▼

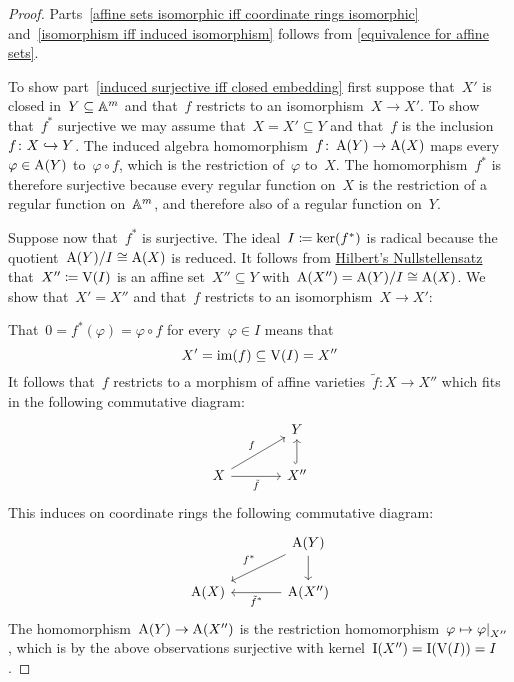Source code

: \begin{proof}
  Parts~\ref*{affine sets isomorphic iff coordinate rings isomorphic} and~\ref*{isomorphism iff induced isomorphism} follows from \cref{equivalence for affine sets}.
  
  To show part~\ref*{induced surjective iff closed embedding} first suppose that~$X'$ is closed in~$Y \subseteq \mathbb{A}^m$ and that~$f$ restricts to an isomorphism~$X \to X'$.
  To show that~$f^*$ surjective we may assume that~$X = X' \subseteq Y$ and that~$f$ is the inclusion~$f \colon X \hookrightarrow Y$.
  The induced algebra homomorphism~$f \colon \operatorname{A}(Y) \to \operatorname{A}(X)$ maps every~$\varphi \in \operatorname{A}(Y)$ to~$\varphi \circ f$, which is the restriction of~$\varphi$ to~$X$.
  The homomorphism~$f^*$ is therefore surjective because every regular function on~$X$ is the restriction of a regular function on~$\mathbb{A}^m$, and therefore also of a regular function on~$Y$.
  
  Suppose now that~$f^*$ is surjective.
  The ideal~$I \coloneqq \ker(f^*)$ is radical because the quotient~$\operatorname{A}(Y)/I \cong \operatorname{A}(X)$ is reduced.
  It follows from \hyperref[nullstellensatz 3]{Hilbert’s Nullstellensatz} that~$X'' \coloneqq \operatorname{V}(I)$ is an affine set~$X'' \subseteq Y$ with~$\operatorname{A}(X'') = \operatorname{A}(Y)/I \cong \operatorname{A}(X)$.
  We show that~$X' = X''$ and that~$f$ restricts to an isomorphism~$X \to X'$:
  
  That~$0 = f^*(\varphi) = \varphi \circ f$ for every~$\varphi \in I$ means that
  \[
              X'
    =         \operatorname{im}(f)
    \subseteq \operatorname{V}(I)
    =         X''
  \]
  It follows that~$f$ restricts to a morphism of affine varieties~$\tilde{f} \colon X \to X''$ which fits in the following commutative diagram:
  \[
    \begin{tikzcd}[column sep = large]
        {}
      & Y
      \\
        X
        \arrow{ru}[above left]{f}
        \arrow{r}[below]{\tilde{f}}
      & X''
        \arrow[hook]{u}
    \end{tikzcd}
  \]
  This induces on coordinate rings the following commutative diagram:
  \[
    \begin{tikzcd}[column sep = large]
        {}
      & \coord(Y)
        \arrow{dl}[above left]{f^*}
        \arrow{d}
      \\
        \coord(X)
      & \coord(X'')
        \arrow{l}[below]{\tilde{f}^*}
    \end{tikzcd}
  \]
  The homomorphism~$\operatorname{A}(Y) \to \operatorname{A}(X'')$ is the restriction homomorphism~$\varphi \mapsto \restrict{\varphi}{X''}$, which is by the above observations surjective with kernel~$\operatorname{I}(X'') = \operatorname{I}(\operatorname{V}(I)) = I$.
  

\end{proof}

▲

Task details:
I'd like the material above repeated exactly, with the pictures omitted.

Result of the exercise:
Source code

: \begin{proof}
  Parts~\ref*{affine sets isomorphic iff coordinate rings isomorphic} and~\ref*{isomorphism iff induced isomorphism} follows from \cref{equivalence for affine sets}.
  
  To show part~\ref*{induced surjective iff closed embedding} first suppose that~$X'$ is closed in~$Y \subseteq \mathbb{A}^m$ and that~$f$ restricts to an isomorphism~$X \to X'$.
  To show that~$f^*$ surjective we may assume that~$X = X' \subseteq Y$ and that~$f$ is the inclusion~$f \colon X \hookrightarrow Y$.
  The induced algebra homomorphism~$f \colon \operatorname{A}(Y) \to \operatorname{A}(X)$ maps every~$\varphi \in \operatorname{A}(Y)$ to~$\varphi \circ f$, which is the restriction of~$\varphi$ to~$X$.
  The homomorphism~$f^*$ is therefore surjective because every regular function on~$X$ is the restriction of a regular function on~$\mathbb{A}^m$, and therefore also of a regular function on~$Y$.
  
  Suppose now that~$f^*$ is surjective.
  The ideal~$I \coloneqq \ker(f^*)$ is radical because the quotient~$\operatorname{A}(Y)/I \cong \operatorname{A}(X)$ is reduced.
  It follows from \hyperref[nullstellensatz 3]{Hilbert’s Nullstellensatz} that~$X'' \coloneqq \operatorname{V}(I)$ is an affine set~$X'' \subseteq Y$ with~$\operatorname{A}(X'') = \operatorname{A}(Y)/I \cong \operatorname{A}(X)$.
  We show that~$X' = X''$ and that~$f$ restricts to an isomorphism~$X \to X'$:
  
  That~$0 = f^*(\varphi) = \varphi \circ f$ for every~$\varphi \in I$ means that
  \[
              X'
    =         \operatorname{im}(f)
    \subseteq \operatorname{V}(I)
    =         X''
  \]
  It follows that~$f$ restricts to a morphism of affine varieties~$\tilde{f} \colon X \to X''$ which fits in the following commutative diagram:
  \[
    \begin{tikzcd}[column sep = large]
        {}
      & Y
      \\
        X
        \arrow{ru}[above left]{f}
        \arrow{r}[below]{\tilde{f}}
      & X''
        \arrow[hook]{u}
    \end{tikzcd}
  \]
  This induces on coordinate rings the following commutative diagram:
  \[
    \begin{tikzcd}[column sep = large]
        {}
      & \coord(Y)
        \arrow{dl}[above left]{f^*}
        \arrow{d}
      \\
        \coord(X)
      & \coord(X'')
        \arrow{l}[below]{\tilde{f}^*}
    \end{tikzcd}
  \]
  The homomorphism~$\operatorname{A}(Y) \to \operatorname{A}(X'')$ is the restriction homomorphism~$\varphi \mapsto \restrict{\varphi}{X''}$, which is by the above observations surjective with kernel~$\operatorname{I}(X'') = \operatorname{I}(\operatorname{V}(I)) = I$.
  

\end{proof}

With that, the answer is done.